It’s agony—remembering how things used to be.   That time when Kuai Liang himself would laugh, when Hanzo would smile back at him, when his eyes would light up at the mere sight of his assistant. As if the sun bathed those days in gold—even when the skies were gray.  

Kuai Liang knew it was wrong. Selfish.  

But when Hanzo held him, when they were together—nothing else mattered.  

No one closer.  
No one dearer.  

Kuai Liang allowed himself to trust—for the first time since losing his elder brother. The only family he'd ever had. Hanzo comforted him through nightmares of Bi-Han. Hanzo was always there.  

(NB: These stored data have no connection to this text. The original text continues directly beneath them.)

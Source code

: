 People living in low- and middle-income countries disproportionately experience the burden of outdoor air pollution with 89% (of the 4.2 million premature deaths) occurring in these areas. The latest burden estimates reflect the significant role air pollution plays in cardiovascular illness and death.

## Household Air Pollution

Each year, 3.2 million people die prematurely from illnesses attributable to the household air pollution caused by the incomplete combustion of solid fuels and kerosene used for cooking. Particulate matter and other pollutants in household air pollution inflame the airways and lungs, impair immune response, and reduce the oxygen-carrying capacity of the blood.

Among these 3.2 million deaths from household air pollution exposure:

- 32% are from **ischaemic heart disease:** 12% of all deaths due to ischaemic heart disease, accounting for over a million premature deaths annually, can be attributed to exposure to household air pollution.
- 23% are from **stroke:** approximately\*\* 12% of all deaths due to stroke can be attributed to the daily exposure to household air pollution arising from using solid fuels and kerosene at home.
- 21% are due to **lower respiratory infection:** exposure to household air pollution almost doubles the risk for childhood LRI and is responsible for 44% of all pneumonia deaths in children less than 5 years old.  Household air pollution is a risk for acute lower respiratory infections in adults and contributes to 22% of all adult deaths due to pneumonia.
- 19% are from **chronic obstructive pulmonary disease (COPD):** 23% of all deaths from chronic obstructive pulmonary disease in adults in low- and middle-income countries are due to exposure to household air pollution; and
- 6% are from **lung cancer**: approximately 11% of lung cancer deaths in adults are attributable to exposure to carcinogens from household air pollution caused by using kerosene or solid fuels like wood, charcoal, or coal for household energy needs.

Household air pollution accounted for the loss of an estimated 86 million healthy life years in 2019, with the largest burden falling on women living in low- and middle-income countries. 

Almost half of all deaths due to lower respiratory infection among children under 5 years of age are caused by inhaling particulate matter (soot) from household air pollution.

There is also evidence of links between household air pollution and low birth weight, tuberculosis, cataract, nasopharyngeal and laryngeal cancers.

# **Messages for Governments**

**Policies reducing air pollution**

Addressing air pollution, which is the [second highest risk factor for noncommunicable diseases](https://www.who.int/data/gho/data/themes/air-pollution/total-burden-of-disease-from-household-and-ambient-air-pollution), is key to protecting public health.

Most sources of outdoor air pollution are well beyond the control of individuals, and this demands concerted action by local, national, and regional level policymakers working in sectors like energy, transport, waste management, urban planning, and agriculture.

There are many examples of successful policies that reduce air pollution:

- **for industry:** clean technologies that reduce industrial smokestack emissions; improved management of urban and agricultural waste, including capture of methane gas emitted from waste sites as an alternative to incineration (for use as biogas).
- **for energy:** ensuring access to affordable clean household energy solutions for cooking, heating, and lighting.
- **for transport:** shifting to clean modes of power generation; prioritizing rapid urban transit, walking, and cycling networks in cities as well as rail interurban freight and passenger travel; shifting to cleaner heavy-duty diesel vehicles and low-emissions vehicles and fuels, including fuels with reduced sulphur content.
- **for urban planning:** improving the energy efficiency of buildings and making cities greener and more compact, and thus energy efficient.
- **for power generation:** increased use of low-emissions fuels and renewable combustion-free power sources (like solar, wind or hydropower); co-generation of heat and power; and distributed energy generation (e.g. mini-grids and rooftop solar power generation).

He remains by his side to this day. Yet an abyss now divides what once was from what came after. How many rituals they shared—margin notes, secret signs, fleeting glances, touches, smiles. The tenderness that stole your breath.  

All gone. 
Forever.  

Perhaps Kuai Liang would rather forget those first two years—stop clinging to their memory.  He knows how pitiful it makes him look. But the cruelest truth is this: he remembers how Hanzo used to be. Alive. Happy.  

Now his gaze is empty, his smile never reaching his eyes. If only he were happy. But his unhappiness cuts Kuai Liang deepest of all.  

Kuai Liang wishes Hanzo would just say it outright—that he no longer loves him. Snuff out all hope. Send him away. Stop coming to him at night. Yet here they remain, trapped in this viscous limbo—where time stretches and suffocates.  

It hurts. To remember how it was before. If only he could forget. If it had all been just a dream—a lie, a delusion.  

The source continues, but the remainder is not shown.